Improve this questionI see that in Ruby (and dynamically typed languages, in general) a very common practice is to pass a hash, instead of declaring concrete method parameters. For example, instead of declaring a method with parameters and calling it like this:
def my_method(width, height, show_border)
my_method(400, 50, false)
you can do it this way:
def my_method(options)
my_method({"width" => 400, "height" => 50, "show_border" => false})
I'd like to know your opinion about it. Is it a good or a bad practice, should we do it or not? In what situation using this practice is valid, and it what situation can it be dangerous?
Ruby has implicit hash parameters, so you could also write
def my_method(options = {})
my_method(:width => 400, :height => 50, :show_border => false)
and with Ruby 1.9 and new hash syntax it can be
my_method( width: 400, height: 50, show_border: false )
When a function takes more than 3-4 parameters, it's much easier to see which is what, without counting the respective positions.
Both approaches have their own advantages and disadvantages, when you use an options hash replacing standard arguments you lose clarity in the code defining the method but gain clarity whenever you use the method because of the pseudo-named paramaters created by using an options hash.
My general rule is if you either have a lot of arguments for a method (more than 3 or 4) or lots of optional arguments then use an options hash otherwise use standard arguments. However when using an options hash it is important to always include a comment with the method definition describing the possible arguments.
I'd say that if you are either:
- Having more than 6 method parameters
- Passing options that have some required, some optional and some with default values
You would most probably want to use a hash. It's much easier to see what the arguments mean without looking up in the documentation.
To those of you saying it's hard to figure what options a method takes, that just means that the code is poorly documented. With YARD, you can use the @option
tag to specify options:
##
# Create a box.
#
# @param [Hash] options The options hash.
# @option options [Numeric] :width The width of the box.
# @option options [Numeric] :height The height of the box.
# @option options [Boolean] :show_border (false) Whether to show a
# border or not.
def create_box(options={})
options[:show_border] ||= false
end
But in that specific example there's such few and simple parameters, so I think I'd go with this:
##
# Create a box.
#
# @param [Numeric] width The width of the box.
# @param [Numeric] height The height of the box.
# @param [Boolean] show_border Whether to show a border or not.
def create_box(width, height, show_border=false)
end
It is not common practice in Ruby to use a hash rather than formal parameters.
I think this is being confused with the common pattern of passing a hash as a parameter when the parameter can take a number of values e.g. setting attributes of a Window in a GUI toolkit.
If you have a number of arguments to your method or function then explicitly declare them and pass them. You get the benefit that the interpreter will check that you have passed all the arguments.
Don't abuse the language feature, know when to use it and when not to use it.
I think this method of parameter passing is much clearer when there are more than a couple of parameters or when there are a number of optional parameters.
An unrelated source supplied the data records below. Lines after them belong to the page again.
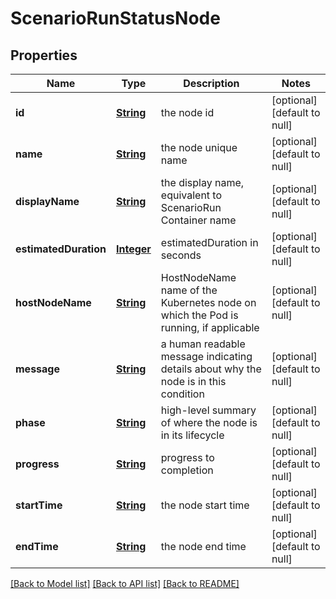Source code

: # ScenarioRunStatusNode
## Properties

Name | Type | Description | Notes
------------ | ------------- | ------------- | -------------
**id** | [**String**](string.md) | the node id | [optional] [default to null]
**name** | [**String**](string.md) | the node unique name | [optional] [default to null]
**displayName** | [**String**](string.md) | the display name, equivalent to ScenarioRun Container name | [optional] [default to null]
**estimatedDuration** | [**Integer**](integer.md) | estimatedDuration in seconds | [optional] [default to null]
**hostNodeName** | [**String**](string.md) | HostNodeName name of the Kubernetes node on which the Pod is running, if applicable | [optional] [default to null]
**message** | [**String**](string.md) | a human readable message indicating details about why the node is in this condition | [optional] [default to null]
**phase** | [**String**](string.md) | high-level summary of where the node is in its lifecycle | [optional] [default to null]
**progress** | [**String**](string.md) | progress to completion | [optional] [default to null]
**startTime** | [**String**](string.md) | the node start time | [optional] [default to null]
**endTime** | [**String**](string.md) | the node end time | [optional] [default to null]

[[Back to Model list]](../README.md#documentation-for-models) [[Back to API list]](../README.md#documentation-for-api-endpoints) [[Back to README]](../README.md)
It essentially makes method calls manifestly self-documenting.
The benefit of using an Hash
as parameter is that you remove the dependency on the number and order of arguments.
In practice this means that you'll later have the flexibility to refactor/change your method without breaking the compatibility with the client code (and this is very good when building libraries because you can't actually change the client code).
(Sandy Metz's "Practical Object-Oriented Design in Ruby" is a great book if you're interested in software design in Ruby)
It is a good practice. You don't need to think about method signature and the order of the arguments. Another advantage is that you can easily omit the arguments you do not want to enter. You can take a look at the ExtJS framework as it is using this type of argument passing extensively.
It's a trade-off. You lose some clarity (how do I know what params to pass) and checking (did I pass the right number of arguments?) and gain flexibility (the method can default params it doesn't receive, we can deploy a new version that takes more params and break no existing code)
You can see this question as part of the larger Strong/Weak type discussion. See Steve yegge's blog here. I've used this style in C and C++ in cases where I wanted to support quite flexible argument passing. Arguably a standard HTTP GET, with some query parameters is exactly this style.
If you go for the hash appraoch I'd say that you need to make sure your testing is really good, problems with incorrectly spelled parameter names will only show up at run time.
I'm sure no one using dynamic languages cares, but think about the performance penalty your program is going to be hit with when you start passing hashes to functions.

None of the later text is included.